Anayasanın 136. maddesinde; "Genel idare içinde yer alan Diyanet İşleri Başkanlığı, laiklik ilkesi doğrultusunda, bütün siyasî görüş ve düşünüşlerin dışında kalarak ve milletçe dayanışmayı ve bütünleşmeyi amaç edinerek, özel kanununda gösterilen görevleri yerine getirir" hükmü yer almaktadır.
Örgütte Din Şurası, Merkez Disiplin Kurulu, Teftiş Kurulu, Hukuk Müşavirliği, Din İşleri Yüksek Kurulu, Dini Görevler ve Din Görevlilerini Olgunlaştırma Müdürlüğü, il ve ilçe Müftülükleri, bucak ve köy İmamlıkları, Vaizlikler, Cami görevlileri.
Diyanet işleri başkanları
# | İsim | Görev başlangıcı | Görev bitişi |
---|---|---|---|
1 | Mehmet Rifat Börekçi | 1 Nisan 1924 | 5 Mart 1941 |
2 | Mehmed Şerafeddin Yaltkaya | 14 Ocak 1942 | 23 Nisan 1947 |
3 | Ahmet Hamdi Akseki | 29 Nisan 1947 | 9 Ocak 1951 |
4 | Eyüp Sabri Hayırlıoğlu | 17 Nisan 1951 | 10 Haziran 1960 |
5 | Ömer Nasuhi Bilmen | 30 Haziran 1960 | 6 Nisan 1961 |
6 | Hasan Hüsnü Erdem | 6 Nisan 1961 | 13 Ekim 1964 |
7 | Mehmet Tevfik Gerçeker | 15 Ekim 1964 | 16 Aralık 1965 |
8 | İbrahim Bedreddin Elmalılı | 17 Aralık 1965 | 25 Ekim 1966 |
9 | Ali Rıza Hakses | 25 Ekim 1966 | 15 Ocak 1968 |
10 | Lütfi Doğan | 15 Ocak 1968 | 25 Ağustos 1972 |
11 | Lütfi Doğan | 26 Ağustos 1972 | 26 Temmuz 1976 |
12 | Süleyman Ateş | 28 Temmuz 1976 | 7 Şubat 1978 |
13 | Tayyar Altıkulaç | 9 Şubat 1978 | 10 Kasım 1986 |
14 | Mustafa Sait Yazıcıoğlu | 17 Haziran 1987 | 2 Ocak 1992 |
15 | Mehmet Nuri Yılmaz | 3 Ocak 1992 | 13 Mart 2003 |
16 | Ali Bardakoğlu | 28 Mart 2003 | 11 Kasım 2010 |
17 | Mehmet Görmez | 11 Kasım 2010 | Görevde |
Atatürk Devrimleri ve Diyanet
Atatürk Devrimleri, Osmanlı ulemasını, ilmiyeyi tasfiye ettikten sonra, eski kurumları birer birer kaldırdı. Din işlerinin düzenlenmesi için Diyanet İşleri Başkanlığı kuruldu.

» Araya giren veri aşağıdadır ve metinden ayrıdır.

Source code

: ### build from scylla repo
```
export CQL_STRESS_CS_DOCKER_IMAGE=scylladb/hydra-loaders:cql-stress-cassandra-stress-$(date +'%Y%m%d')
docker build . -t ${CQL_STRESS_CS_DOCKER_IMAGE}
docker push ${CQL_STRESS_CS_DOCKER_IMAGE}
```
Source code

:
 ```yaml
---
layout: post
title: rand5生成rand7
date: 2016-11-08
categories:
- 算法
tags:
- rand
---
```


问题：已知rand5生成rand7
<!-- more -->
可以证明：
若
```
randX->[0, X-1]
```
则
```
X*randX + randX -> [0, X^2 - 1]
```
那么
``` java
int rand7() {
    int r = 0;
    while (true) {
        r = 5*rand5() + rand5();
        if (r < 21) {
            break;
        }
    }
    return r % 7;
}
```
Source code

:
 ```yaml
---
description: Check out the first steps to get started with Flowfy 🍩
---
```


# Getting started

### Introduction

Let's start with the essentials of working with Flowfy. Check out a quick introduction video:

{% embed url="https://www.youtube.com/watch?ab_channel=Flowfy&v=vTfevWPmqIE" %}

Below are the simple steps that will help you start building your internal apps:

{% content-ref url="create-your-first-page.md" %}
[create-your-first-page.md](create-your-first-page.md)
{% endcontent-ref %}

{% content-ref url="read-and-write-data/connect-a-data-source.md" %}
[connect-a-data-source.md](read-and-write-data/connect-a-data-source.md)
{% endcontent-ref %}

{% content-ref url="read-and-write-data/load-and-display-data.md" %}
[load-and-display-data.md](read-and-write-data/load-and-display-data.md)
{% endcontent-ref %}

Bilimsel açıdan devletin egemenliğinde bir devlet memurluğu olan Diyanet İşleri Başkanı bir bürokrattır, Diyanet'in fetvaları laik sistemde bağlayıcı değildir, rehber niteliğindedir. Bunun sebebi Atatürk Devrimlerinin ana unsurunun laiklik oluşudur. Her ne kadar Batı'da din ve devlet teşkilatları birbirinden ayrı ise, ve devlet bütçesinden din görevlilerine maaş ödenmemekteyse de, Türkiye'de Batı'daki gibi bir ruhban sınıfı, kilise, rahiplik bulunmadığından bu anlamda bir sorun oluşturmamakta, ancak kurumun Sünnî-Hanefî yapısı dolayısıyla zaman zaman hem diğer din ve mezheplerce, hem tam laiklik taraftarlarınca eleştirilmektedir.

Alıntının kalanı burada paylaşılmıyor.